Recently, the Ethical Property Company (EPC) announced that they would be undertaking their ninth equity share issue. This is an astonishing achievement for a firm in impact investment and seems almost unnoticed by the normal sector commentators. Below I will explore why, but first it is worth discussing some of the things that are unusual about EPC.
Very few high-impact businesses undertake share issues. EPC has completed four share issues since 2001 and has raised more than £12 million since its first issue. These have occurred in the UK where the company already has nearly 1,400 shareholders. AIM-listed Good Energy Group PLC is another company that has been able to attract UK shareholders, as has Cafe Direct, they are still exceptions.
EPC has also expanded its model outside of the UK. Four share issues have been undertaken in Europe (in France and Belgium) and the company has explored expansion opportunities in Australia as well. Such international expansion by UK impact-oriented firms is also rare.
EPC’s activities are rather straightforward. The company purchases commercial office buildings and lets them to “social change tenants”. These tenants are charged levels of rent which are below the market and given more favourable and flexible terms. In addition, the firm runs the buildings in a more tenant-oriented fashion and endeavours to achieve high environmental standards.
Such premises are in particularly high demand as charities and impact-oriented tenants are seeing grant income squeezed, prompting a search for cost-savings. As a result, demand for EPC’s services is rising. Whilst gross rental yields on the firm’s properties may be slightly lower than commercial landlords, EPC is able to enjoy lower voids, thereby boosting income.
The model the company has developed has enabled it to be profitable every year since it was founded in 1998, and it has paid a dividend every year since 2001. It has increased its net asset value and it just announced updated valuation figures as well as a potential unrealised gain it may achieve on one of its existing properties near the Old Street roundabout.

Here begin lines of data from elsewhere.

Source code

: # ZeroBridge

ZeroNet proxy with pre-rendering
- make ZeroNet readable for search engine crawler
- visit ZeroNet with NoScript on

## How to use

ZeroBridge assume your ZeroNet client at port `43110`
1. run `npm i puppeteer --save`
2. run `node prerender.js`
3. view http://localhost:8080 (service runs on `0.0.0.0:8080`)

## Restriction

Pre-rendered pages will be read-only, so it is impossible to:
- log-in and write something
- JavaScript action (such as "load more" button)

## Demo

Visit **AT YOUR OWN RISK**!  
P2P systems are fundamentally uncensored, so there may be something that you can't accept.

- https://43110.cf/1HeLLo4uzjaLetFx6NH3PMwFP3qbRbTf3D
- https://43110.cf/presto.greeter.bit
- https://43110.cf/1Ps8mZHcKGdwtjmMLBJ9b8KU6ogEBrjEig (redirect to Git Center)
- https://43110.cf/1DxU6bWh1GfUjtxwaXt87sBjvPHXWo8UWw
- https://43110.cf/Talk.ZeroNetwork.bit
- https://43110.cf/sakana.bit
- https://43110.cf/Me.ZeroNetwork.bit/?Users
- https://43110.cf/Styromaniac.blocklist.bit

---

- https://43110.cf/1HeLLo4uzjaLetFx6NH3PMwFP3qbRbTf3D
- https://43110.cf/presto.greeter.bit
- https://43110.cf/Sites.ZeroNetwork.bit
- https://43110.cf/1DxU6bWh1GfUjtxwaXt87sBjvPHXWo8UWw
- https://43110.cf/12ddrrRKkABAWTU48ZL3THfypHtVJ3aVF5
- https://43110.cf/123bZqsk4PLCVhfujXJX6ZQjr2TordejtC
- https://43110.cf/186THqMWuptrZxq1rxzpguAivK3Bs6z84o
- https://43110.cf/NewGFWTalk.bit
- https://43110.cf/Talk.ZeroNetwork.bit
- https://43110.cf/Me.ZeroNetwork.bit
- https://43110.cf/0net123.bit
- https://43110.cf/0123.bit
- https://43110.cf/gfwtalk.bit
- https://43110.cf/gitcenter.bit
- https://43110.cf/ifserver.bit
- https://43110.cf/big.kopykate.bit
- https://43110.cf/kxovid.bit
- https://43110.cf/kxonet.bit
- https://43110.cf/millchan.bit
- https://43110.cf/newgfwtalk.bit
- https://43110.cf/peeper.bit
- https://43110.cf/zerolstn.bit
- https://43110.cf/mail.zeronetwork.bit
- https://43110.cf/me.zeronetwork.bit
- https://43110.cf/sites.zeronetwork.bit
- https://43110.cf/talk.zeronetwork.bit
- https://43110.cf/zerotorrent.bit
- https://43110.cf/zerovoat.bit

Of course, there are still obstacles EPC needs to overcome; shareholders are able to trade their shares through Ethex, but liquidity is indeed limited; as a property company it did suffer in the immediate aftermath of the financial crisis. Furthermore, its tenants face obvious levels of uncertainty due to government budget cuts.

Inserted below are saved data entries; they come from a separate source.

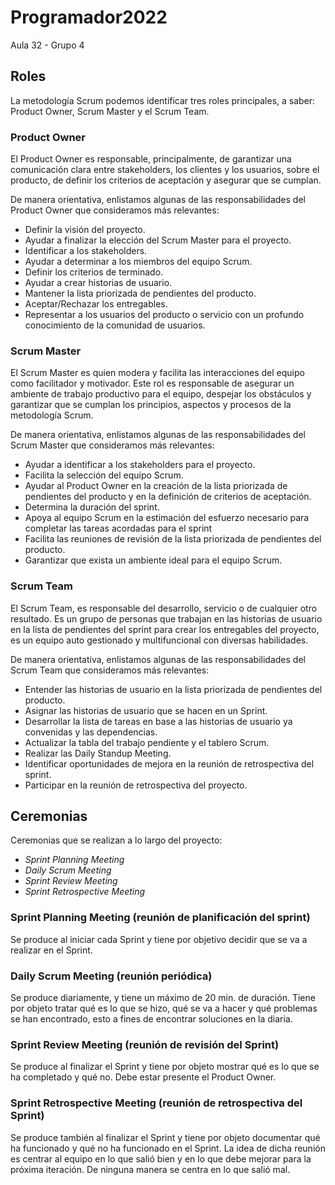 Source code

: # Programador2022
Aula 32 - Grupo 4

## Roles

La metodología Scrum podemos identificar tres roles principales, a saber: Product Owner, Scrum Master y el Scrum Team. 

### Product Owner
El Product Owner es responsable, principalmente, de garantizar una comunicación clara entre stakeholders, los clientes y los usuarios, sobre el producto, de definir los criterios de aceptación y asegurar que se cumplan.

De manera orientativa, enlistamos algunas de las responsabilidades del Product Owner que consideramos más relevantes:
- Definir la visión del proyecto.
- Ayudar a finalizar la elección del Scrum Master para el proyecto.
- Identificar a los stakeholders.
- Ayudar a determinar a los miembros del equipo Scrum.
- Definir los criterios de terminado.
- Ayudar a crear historias de usuario.
- Mantener la lista priorizada de pendientes del producto.
- Aceptar/Rechazar los entregables.
- Representar a los usuarios del producto o servicio con un profundo conocimiento de la comunidad de usuarios.

### Scrum Master
El Scrum Master es quien modera y facilita las interacciones del equipo como facilitador y motivador. Este rol es responsable de asegurar un ambiente de trabajo productivo para el equipo, despejar los obstáculos y garantizar que se cumplan los principios, aspectos y procesos de la metodología Scrum.

De manera orientativa, enlistamos algunas de las responsabilidades del Scrum Master que consideramos más relevantes:
- Ayudar a identificar a los stakeholders para el proyecto.
- Facilita la selección del equipo Scrum.
- Ayudar al Product Owner en la creación de la lista priorizada de pendientes del producto y en la definición de criterios de aceptación.
- Determina la duración del sprint.
- Apoya al equipo Scrum en la estimación del esfuerzo necesario para completar las tareas acordadas para el sprint
- Facilita las reuniones de revisión de la lista priorizada de pendientes del producto.
- Garantizar que exista un ambiente ideal para el equipo Scrum.

### Scrum Team
El Scrum Team, es responsable del desarrollo, servicio o de cualquier otro resultado. Es un grupo de personas que trabajan en las historias de usuario en la lista de pendientes del sprint para crear los entregables del proyecto, es un equipo auto gestionado y multifuncional con diversas habilidades.

De manera orientativa, enlistamos algunas de las responsabilidades del Scrum Team que consideramos más relevantes:
- Entender las historias de usuario en la lista priorizada de pendientes del producto.
- Asignar las historias de usuario que se hacen en un Sprint.
- Desarrollar la lista de tareas en base a las historias de usuario ya convenidas y las dependencias.
- Actualizar la tabla del trabajo pendiente y el tablero Scrum.
- Realizar las Daily Standup Meeting.
- Identificar oportunidades de mejora en la reunión de retrospectiva del sprint.
- Participar en la reunión de retrospectiva del proyecto.
## Ceremonias


Ceremonias que se realizan a lo largo del proyecto:
+ _Sprint Planning Meeting_
+ _Daily Scrum Meeting_
+ _Sprint Review Meeting_
+ _Sprint Retrospective Meeting_

### Sprint Planning Meeting (reunión de planificación del sprint)

Se produce al iniciar cada Sprint y tiene por objetivo decidir que se va a realizar en el Sprint.

### Daily Scrum Meeting (reunión periódica)

Se produce diariamente, y tiene un máximo de 20 min. de duración. Tiene por objeto tratar qué es lo que se hizo, qué se va a hacer y
qué problemas se han encontrado, esto a fines de encontrar soluciones en la diaria.

### Sprint Review Meeting (reunión de revisión del Sprint)

Se produce al finalizar el Sprint y tiene por objeto mostrar qué es lo que se ha completado y qué no. Debe estar presente el Product Owner.

### Sprint Retrospective Meeting (reunión de retrospectiva del Sprint)

Se produce también al finalizar el Sprint y tiene por objeto documentar qué ha funcionado y qué no ha funcionado en el Sprint.
La idea de dicha reunión es centrar al equipo en lo que salió bien y en lo que debe mejorar para la próxima iteración. 
De ninguna manera se centra en lo que salió mal.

None of this explains the point I alluded to right at the outset, which is why this has been relatively unnoticed and as a firm within the sector its activities are frequently unremarked upon, but there are three factors which may be important.
Firstly, the firm is based in Oxford. Although Oxford is not far from London, it is my contention that London-based firms receive a disproportionate share of the attention in the impact investment sector. Secondly, the firm has been around for 17 years and in my opinion there is a strong bias in the UK market towards businesses that are new and exciting. A track record of 17 years may be interesting, but EPC is hardly new. Finally, EPC is a firm that has concentrated on providing services to clients rather than communicating what it hopes to achieve. Even in the impact investment arena we still live in a world where steak is less noticed than “sizzle”.